A l'écran, se déroule en effet une simple succession de mésaventures et catastrophes vécues et provoquées par l'un des nombreux grooms du grand hôtel Fontainebleau à Miami Beach. La structure est donc celle du film à sketches mais avec l'avantage d'une unité esthétique, apportée par la mise en scène de Lewis et la permanence du décor et de quelques personnages accompagnant le premier d'entre eux. Ce liant suffit à faire du Dingue du palace un objet aux contours réguliers. Certes, la frustration peut naître de ne pas voir prolonger tel ou tel fragment. L'arrivée à l'hôtel de la star de cinéma Jerry Lewis, ressemblant trait pour trait au groom gaffeur, est ainsi l'occasion de l'une des meilleures séquences du film, mais n'est plus évoquée par la suite.

Le tournage s'est fait sur les lieux, d'où la grande présence d'un décor réel et d'une ambiance que n'ont pas souvent les comédies de cette époque. L'investissant à merveille, Jerry Lewis a élaboré une mise en scène d'architecte. Cousinant avec Tati, il travaille sur les volumes, les perspectives, la plasticité et le rendu sonore des matériaux.

Il renouvelle dans le même geste l'une des idées fortes du burlesque en désignant un corps et une démarche sortant de l'ordinaire, du carcan et, par là, provoquant du désordre. Jerry acteur, c'est une élasticité, une irrégularité du rythme vital, une démarche folle et incompréhensible, toutes choses qui s'opposent à l'ordonnancement (et ces variations imprévisibles sont redoublées par l'usage comique contradictoire qui est fait du plan séquence et de la coupe franche dans le plan). Il ne faut bien sûr pas oublier, dans cette optique, ce qui gêne parfois chez Lewis mais qui, ici, s'intègre parfaitement au mouvement du film : le recours régulier aux grimaces.

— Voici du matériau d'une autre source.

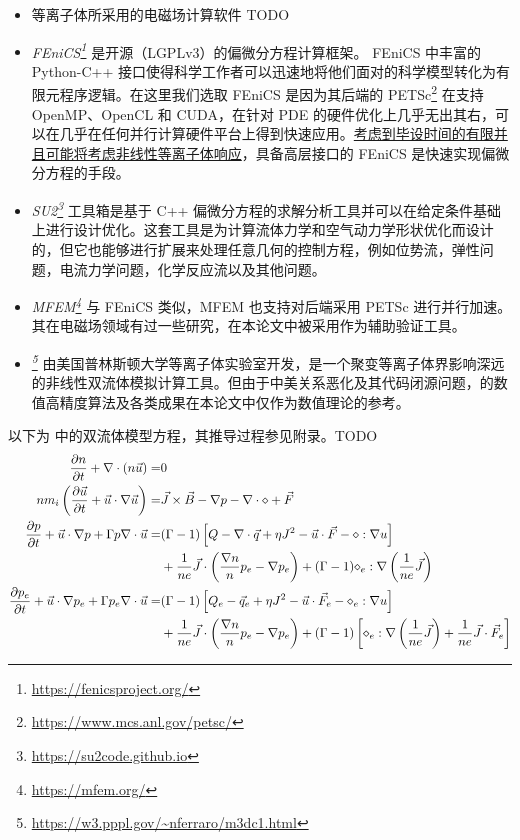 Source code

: \begin{itemize}
    \item 等离子体所采用的电磁场计算软件 TODO
    \item \textit{FEniCS\footnote{\url{https://fenicsproject.org/}}} 是开源（LGPLv3）的偏微分方程计算框架。 FEniCS 中丰富的 Python-C++ 接口使得科学工作者可以迅速地将他们面对的科学模型转化为有限元程序逻辑。在这里我们选取 FEniCS 是因为其后端的 PETSc\footnote{\url{https://www.mcs.anl.gov/petsc/}} 在支持 OpenMP、OpenCL 和 CUDA，在针对 PDE 的硬件优化上几乎无出其右，可以在几乎在任何并行计算硬件平台上得到快速应用。\underline{考虑到毕设时间的有限并且可能将考虑非线性等离子体响应}，具备高层接口的 FEniCS 是快速实现偏微分方程的手段。
    \item \textit{SU2\footnote{\url{https://su2code.github.io}}} 工具箱是基于 C++ 偏微分方程的求解分析工具并可以在给定条件基础上进行设计优化。这套工具是为计算流体力学和空气动力学形状优化而设计的，但它也能够进行扩展来处理任意几何的控制方程，例如位势流，弹性问题，电流力学问题，化学反应流以及其他问题。
    \item \textit{MFEM\footnote{\url{https://mfem.org/}}} 与 FEniCS 类似，MFEM 也支持对后端采用 PETSc 进行并行加速。其在电磁场领域有过一些研究，在本论文中被采用作为辅助验证工具。
    \item \textit{\mdddc \footnote{\url{https://w3.pppl.gov/~nferraro/m3dc1.html}}} 由美国普林斯顿大学等离子体实验室开发，是一个聚变等离子体界影响深远的非线性双流体模拟计算工具。但由于中美关系恶化及其代码闭源问题，\mdddc 的数值高精度算法及各类成果在本论文中仅作为数值理论的参考。
\end{itemize}



以下为 \mdddc 中的双流体模型方程，其推导过程参见附录。TODO
\begin{equation}\begin{aligned}
    \frac{\partial n}{\partial t}+\nabla \cdot(n \vec{u})=& 0 \\
    n m_{i}\left(\frac{\partial \vec{u}}{\partial t}+\vec{u} \cdot \nabla \vec{u}\right)=& \vec{J} \times \vec{B}-\nabla p-\nabla \cdot\mathcal{\Pi}+\vec{F} \\
    \frac{\partial p}{\partial t}+\vec{u} \cdot \nabla p+\Gamma p \nabla \cdot \vec{u}=&(\Gamma-1)\left[Q-\nabla \cdot \vec{q}+\eta J^{2}-\vec{u} \cdot \vec{F}-\mathcal{\Pi}: \nabla u\right] \\
    &+\frac{1}{n e} \vec{J} \cdot\left(\frac{\nabla n}{n} p_{e}-\nabla p_{e}\right)+(\Gamma-1) \mathcal{\Pi}_{e}: \nabla\left(\frac{1}{n e} \vec{J}\right) \\
    \frac{\partial p_{e}}{\partial t}+\vec{u} \cdot \nabla p_{e}+\Gamma p_{e} \nabla \cdot \vec{u}=&(\Gamma-1)\left[Q_{e}-\vec{q}_{e}+\eta J^{2}-\vec{u} \cdot \vec{F}_{e}-\mathcal{\Pi}_{e}: \nabla u\right] \\
    &+\frac{1}{n e} \vec{J} \cdot\left(\frac{\nabla n}{n} p_{e}-\nabla p_{e}\right)+(\Gamma-1)\left[\mathcal{\Pi}_{e}: \nabla\left(\frac{1}{n e} \vec{J}\right)+\frac{1}{n e} \vec{J} \cdot \vec{F}_{e}\right]
\end{aligned}\end{equation}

Même s'il sait être direct, il n'hésite pas à travailler l'écoulement du temps (toujours associé au sentiment de l'espace), à aller vers un comique de la gêne. Il demande au spectateur de le suivre. On comprend ainsi pourquoi Jerry Lewis fut qualifié de comique conceptuel. L'homme fait rire mais cherche en même temps, par sa mise en scène, à faire réfléchir au pourquoi du rire, au risque de l'annuler ou au moins de l'atténuer parfois.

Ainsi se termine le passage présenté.